A trust that ran schools in Kent and Sussex ran up more than £1m in debts, an accountant’s report has revealed.
Lilac Sky Academy Trust used funds meant for schools to pay for drinks at a party and breached compliance rules, according to its annual accounts.
The government stepped in to run the schools last year and is investigating the way the trust operated.
Trust founder Trevor Averre Beeson, who is no longer connected to the venture, has not responded to BBC inquiries.
The report, in the trust’s overdue accounts for the year to August 2016, reveals a net deficit of £1.3m and lists a catalogue of “irregularities” during the period when it was run by Mr Averre Beeson and his family.
Cash ‘for drinks’
They include:
- Money intended for new academies used “inappropriately”, requiring emergency Department for Education funds to ensure classrooms could open with basic equipment and furniture.

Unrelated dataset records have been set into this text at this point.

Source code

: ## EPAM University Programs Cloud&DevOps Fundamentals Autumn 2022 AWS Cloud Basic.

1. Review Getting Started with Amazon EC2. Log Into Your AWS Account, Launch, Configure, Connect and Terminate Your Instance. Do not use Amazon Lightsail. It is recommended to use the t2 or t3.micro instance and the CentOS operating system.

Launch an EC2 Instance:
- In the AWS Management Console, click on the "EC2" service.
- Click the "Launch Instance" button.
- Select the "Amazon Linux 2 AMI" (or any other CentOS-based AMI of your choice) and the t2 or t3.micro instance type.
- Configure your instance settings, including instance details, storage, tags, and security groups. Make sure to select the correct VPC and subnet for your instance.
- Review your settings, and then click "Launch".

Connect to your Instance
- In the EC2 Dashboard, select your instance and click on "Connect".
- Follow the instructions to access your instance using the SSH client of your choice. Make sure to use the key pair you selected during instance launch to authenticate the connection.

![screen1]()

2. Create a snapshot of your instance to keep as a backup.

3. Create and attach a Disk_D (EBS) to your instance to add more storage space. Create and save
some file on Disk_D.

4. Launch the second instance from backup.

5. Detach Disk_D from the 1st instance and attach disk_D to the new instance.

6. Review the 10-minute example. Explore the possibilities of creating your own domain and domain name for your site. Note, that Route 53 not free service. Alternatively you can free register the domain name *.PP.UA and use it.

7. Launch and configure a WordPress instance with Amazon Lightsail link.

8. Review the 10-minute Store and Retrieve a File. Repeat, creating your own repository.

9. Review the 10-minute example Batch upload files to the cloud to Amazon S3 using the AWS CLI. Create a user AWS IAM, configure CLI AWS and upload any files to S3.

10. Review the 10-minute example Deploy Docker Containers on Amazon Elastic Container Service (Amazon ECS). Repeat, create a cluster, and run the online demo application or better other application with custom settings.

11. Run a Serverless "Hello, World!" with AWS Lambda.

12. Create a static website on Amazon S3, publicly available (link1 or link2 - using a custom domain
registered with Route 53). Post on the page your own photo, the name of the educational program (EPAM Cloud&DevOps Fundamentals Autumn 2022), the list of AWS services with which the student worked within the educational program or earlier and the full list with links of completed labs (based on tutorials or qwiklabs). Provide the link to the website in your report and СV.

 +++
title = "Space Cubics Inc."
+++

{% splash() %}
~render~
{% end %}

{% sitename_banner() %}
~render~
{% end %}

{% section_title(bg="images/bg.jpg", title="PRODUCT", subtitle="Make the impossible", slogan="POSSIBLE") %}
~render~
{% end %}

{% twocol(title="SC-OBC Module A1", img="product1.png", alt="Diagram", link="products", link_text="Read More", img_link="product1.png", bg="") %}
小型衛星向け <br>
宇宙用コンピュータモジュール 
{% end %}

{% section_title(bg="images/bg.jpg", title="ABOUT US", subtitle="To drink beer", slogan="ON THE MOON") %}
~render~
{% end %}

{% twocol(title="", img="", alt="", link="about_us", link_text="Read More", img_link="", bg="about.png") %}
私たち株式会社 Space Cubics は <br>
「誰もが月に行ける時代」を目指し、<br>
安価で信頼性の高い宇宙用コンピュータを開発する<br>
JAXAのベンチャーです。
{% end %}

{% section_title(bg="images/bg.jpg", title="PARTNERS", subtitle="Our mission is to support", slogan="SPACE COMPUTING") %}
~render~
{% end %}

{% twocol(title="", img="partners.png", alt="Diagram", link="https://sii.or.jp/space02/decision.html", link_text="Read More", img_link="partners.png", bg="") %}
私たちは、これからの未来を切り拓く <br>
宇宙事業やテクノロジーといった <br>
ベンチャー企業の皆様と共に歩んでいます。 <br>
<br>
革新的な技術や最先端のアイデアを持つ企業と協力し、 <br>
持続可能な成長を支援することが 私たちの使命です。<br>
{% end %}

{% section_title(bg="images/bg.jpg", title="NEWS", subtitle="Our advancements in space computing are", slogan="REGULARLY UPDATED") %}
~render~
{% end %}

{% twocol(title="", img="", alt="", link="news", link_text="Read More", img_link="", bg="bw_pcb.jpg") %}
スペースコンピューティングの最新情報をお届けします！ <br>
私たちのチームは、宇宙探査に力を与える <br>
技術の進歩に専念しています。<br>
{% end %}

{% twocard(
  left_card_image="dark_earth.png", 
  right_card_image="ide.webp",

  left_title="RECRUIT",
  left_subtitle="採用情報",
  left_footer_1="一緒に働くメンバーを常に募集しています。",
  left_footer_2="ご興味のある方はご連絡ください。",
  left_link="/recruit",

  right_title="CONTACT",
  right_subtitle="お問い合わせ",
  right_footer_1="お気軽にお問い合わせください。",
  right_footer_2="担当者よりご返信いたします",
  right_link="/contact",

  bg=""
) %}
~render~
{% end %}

- “Inappropriate” public funding being used to buy drinks for an awards event.
- Concerns about links between the trust and some of its service providers.

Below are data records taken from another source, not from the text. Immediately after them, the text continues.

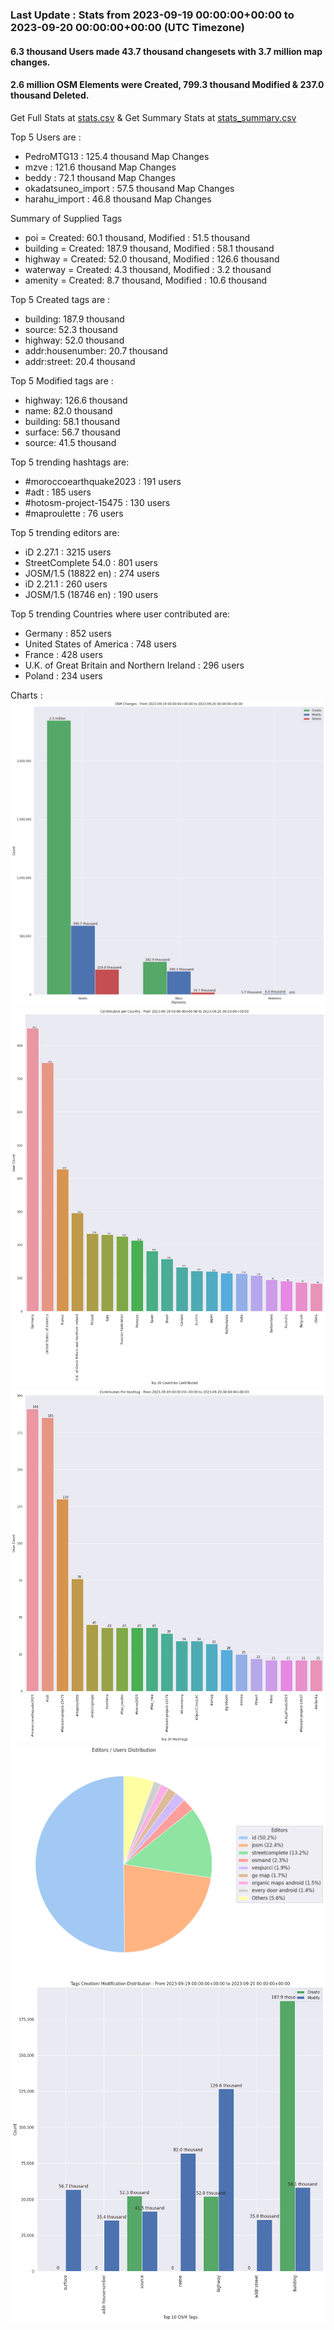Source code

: ### Last Update : Stats from 2023-09-19 00:00:00+00:00 to 2023-09-20 00:00:00+00:00 (UTC Timezone)

#### 6.3 thousand Users made 43.7 thousand changesets with 3.7 million map changes.
#### 2.6 million OSM Elements were Created, 799.3 thousand Modified & 237.0 thousand Deleted.
Get Full Stats at [stats.csv](/stats/Global/Daily/stats.csv)
 & Get Summary Stats at [stats_summary.csv](/stats/Global/Daily/stats_summary.csv)

Top 5 Users are : 
- PedroMTG13 : 125.4 thousand Map Changes
- mzve : 121.6 thousand Map Changes
- beddy : 72.1 thousand Map Changes
- okadatsuneo_import : 57.5 thousand Map Changes
- harahu_import : 46.8 thousand Map Changes

Summary of Supplied Tags
- poi = Created: 60.1 thousand, Modified : 51.5 thousand
- building = Created: 187.9 thousand, Modified : 58.1 thousand
- highway = Created: 52.0 thousand, Modified : 126.6 thousand
- waterway = Created: 4.3 thousand, Modified : 3.2 thousand
- amenity = Created: 8.7 thousand, Modified : 10.6 thousand


Top 5 Created tags are :
- building: 187.9 thousand
- source: 52.3 thousand
- highway: 52.0 thousand
- addr:housenumber: 20.7 thousand
- addr:street: 20.4 thousand


Top 5 Modified tags are :
- highway: 126.6 thousand
- name: 82.0 thousand
- building: 58.1 thousand
- surface: 56.7 thousand
- source: 41.5 thousand


Top 5 trending hashtags are:
- #moroccoearthquake2023 : 191 users
- #adt : 185 users
- #hotosm-project-15475 : 130 users
- #maproulette : 76 users


Top 5 trending editors are:
- iD 2.27.1 : 3215 users
- StreetComplete 54.0 : 801 users
- JOSM/1.5 (18822 en) : 274 users
- iD 2.21.1 : 260 users
- JOSM/1.5 (18746 en) : 190 users


Top 5 trending Countries where user contributed are:
- Germany : 852 users
- United States of America : 748 users
- France : 428 users
- U.K. of Great Britain and Northern Ireland : 296 users
- Poland : 234 users


 Charts : 
![Alt text](./stats_osm_changes.png) 
![Alt text](./stats_users_per_country.png) 
![Alt text](./stats_users_per_hashtag.png) 
![Alt text](./stats_editors_pie_chart.png) 
![Alt text](./stats_tags.png)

- “Extortionate” consultancy costs amounting to almost £1,000 a day.
- The cost of “settlement agreements” to staff who were immediately re-engaged as consultants.
The report, by accounting officer Angela Barry, also criticised the “absence of clear lines of accountability” during the time Mr Averre Beeson and members of his family were trustees.

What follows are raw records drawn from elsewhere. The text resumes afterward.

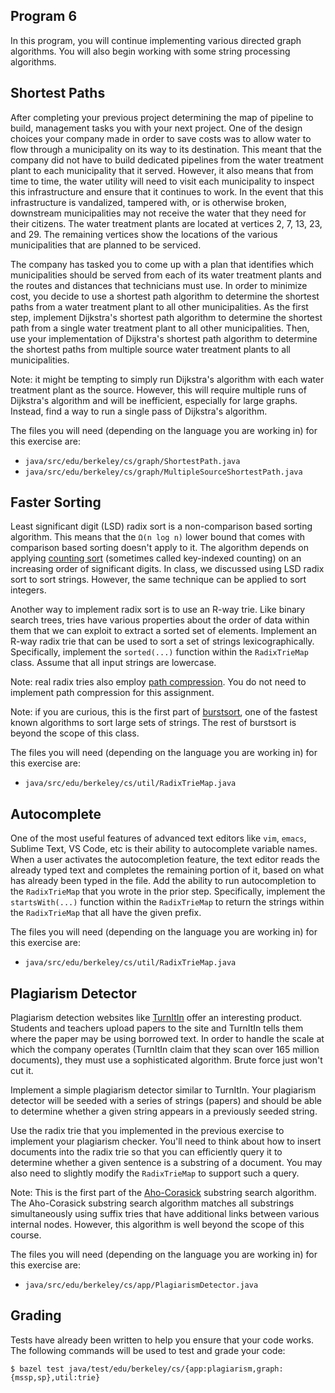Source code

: Program 6
---------
In this program, you will continue implementing various directed graph algorithms. You will also
begin working with some string processing algorithms.

Shortest Paths
--------------
After completing your previous project determining the map of pipeline to build, management tasks
you with your next project. One of the design choices your company made in order to save costs was
to allow water to flow through a municipality on its way to its destination. This meant that the
company did not have to build dedicated pipelines from the water treatment plant to each
municipality that it served. However, it also means that from time to time, the water utility will
need to visit each municipality to inspect this infrastructure and ensure that it continues to work.
In the event that this infrastructure is vandalized, tampered with, or is otherwise broken,
downstream municipalities may not receive the water that they need for their citizens. The water
treatment plants are located at vertices 2, 7, 13, 23, and 29. The remaining vertices show the
locations of the various municipalities that are planned to be serviced.

The company has tasked you to come up with a plan that identifies which municipalities should be
served from each of its water treatment plants and the routes and distances that technicians must
use. In order to minimize cost, you decide to use a shortest path algorithm to determine the
shortest paths from a water treatment plant to all other municipalities. As the first step,
implement Dijkstra's shortest path algorithm to determine the shortest path from a single water
treatment plant to all other municipalities. Then, use your implementation of Dijkstra's shortest
path algorithm to determine the shortest paths from multiple source water treatment plants to all
municipalities.

Note: it might be tempting to simply run Dijkstra's algorithm with each water treatment plant as the
source. However, this will require multiple runs of Dijkstra's algorithm and will be inefficient,
especially for large graphs. Instead, find a way to run a single pass of Dijkstra's algorithm.

The files you will need (depending on the language you are working in) for this exercise are:

- `java/src/edu/berkeley/cs/graph/ShortestPath.java`
- `java/src/edu/berkeley/cs/graph/MultipleSourceShortestPath.java`

Faster Sorting
--------------
Least significant digit (LSD) radix sort is a non-comparison based sorting algorithm. This means
that the `Ω(n log n)` lower bound that comes with comparison based sorting doesn't apply to it. The
algorithm depends on applying [counting sort](https://en.wikipedia.org/wiki/Counting_sort)
(sometimes called key-indexed counting) on an increasing order of significant digits. In class, we
discussed using LSD radix sort to sort strings. However, the same technique can be applied to
sort integers.

Another way to implement radix sort is to use an R-way trie. Like binary search trees, tries have
various properties about the order of data within them that we can exploit to extract a sorted set
of elements. Implement an R-way radix trie that can be used to sort a set of strings
lexicographically. Specifically, implement the `sorted(...)` function within the `RadixTrieMap`
class. Assume that all input strings are lowercase.

Note: real radix tries also employ [path
compression](https://en.wikipedia.org/wiki/Trie#Compressing_tries). You do not need to implement
path compression for this assignment.

Note: if you are curious, this is the first part of
[burstsort](https://en.wikipedia.org/wiki/Burstsort), one of the fastest known algorithms to sort
large sets of strings. The rest of burstsort is beyond the scope of this class.

The files you will need (depending on the language you are working in) for this exercise are:

- `java/src/edu/berkeley/cs/util/RadixTrieMap.java`

Autocomplete
------------
One of the most useful features of advanced text editors like `vim`, `emacs`, Sublime Text, VS Code,
etc is their ability to autocomplete variable names. When a user activates the autocompletion
feature, the text editor reads the already typed text and completes the remaining portion of it,
based on what has already been typed in the file. Add the ability to run autocompletion to the
`RadixTrieMap` that you wrote in the prior step. Specifically, implement the `startsWith(...)`
function within the `RadixTrieMap` to return the strings within the `RadixTrieMap` that all have the
given prefix.

The files you will need (depending on the language you are working in) for this exercise are:

- `java/src/edu/berkeley/cs/util/RadixTrieMap.java`

Plagiarism Detector
-------------------
Plagiarism detection websites like [TurnItIn](https://www.turnitin.com) offer an interesting
product. Students and teachers upload papers to the site and TurnItIn tells them where the paper may
be using borrowed text. In order to handle the scale at which the company operates (TurnItIn claim
that they scan over 165 million documents), they must use a sophisticated algorithm. Brute force
just won't cut it.

Implement a simple plagiarism detector similar to TurnItIn. Your plagiarism detector will be seeded
with a series of strings (papers) and should be able to determine whether a given string appears
in a previously seeded string.

Use the radix trie that you implemented in the previous exercise to implement your plagiarism
checker. You'll need to think about how to insert documents into the radix trie so that you can
efficiently query it to determine whether a given sentence is a substring of a document. You may
also need to slightly modify the `RadixTrieMap` to support such a query.

Note: This is the first part of the
[Aho-Corasick](https://en.wikipedia.org/wiki/Aho-Corasick_algorithm) substring search algorithm. The
Aho-Corasick substring search algorithm matches all substrings simultaneously using suffix tries
that have additional links between various internal nodes. However, this algorithm is well beyond
the scope of this course.

The files you will need (depending on the language you are working in) for this exercise are:

- `java/src/edu/berkeley/cs/app/PlagiarismDetector.java`

Grading
-------
Tests have already been written to help you ensure that your code works. The following commands will
be used to test and grade your code:

    $ bazel test java/test/edu/berkeley/cs/{app:plagiarism,graph:{mssp,sp},util:trie}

More than half of England’s secondary schools are run by self-governing academy trusts.
They are directly overseen by the government but manage their own finances.
Lilac Sky was investigated by the government’s Education Funding Agency – now the Education and Skills Funding Agency (ESFA) – and was closed amid concerns that standards at some of the schools had dropped.
The Department for Education confirmed the ESFA was still investigating “financial management and governance” under the previous trust regime but declined to comment further.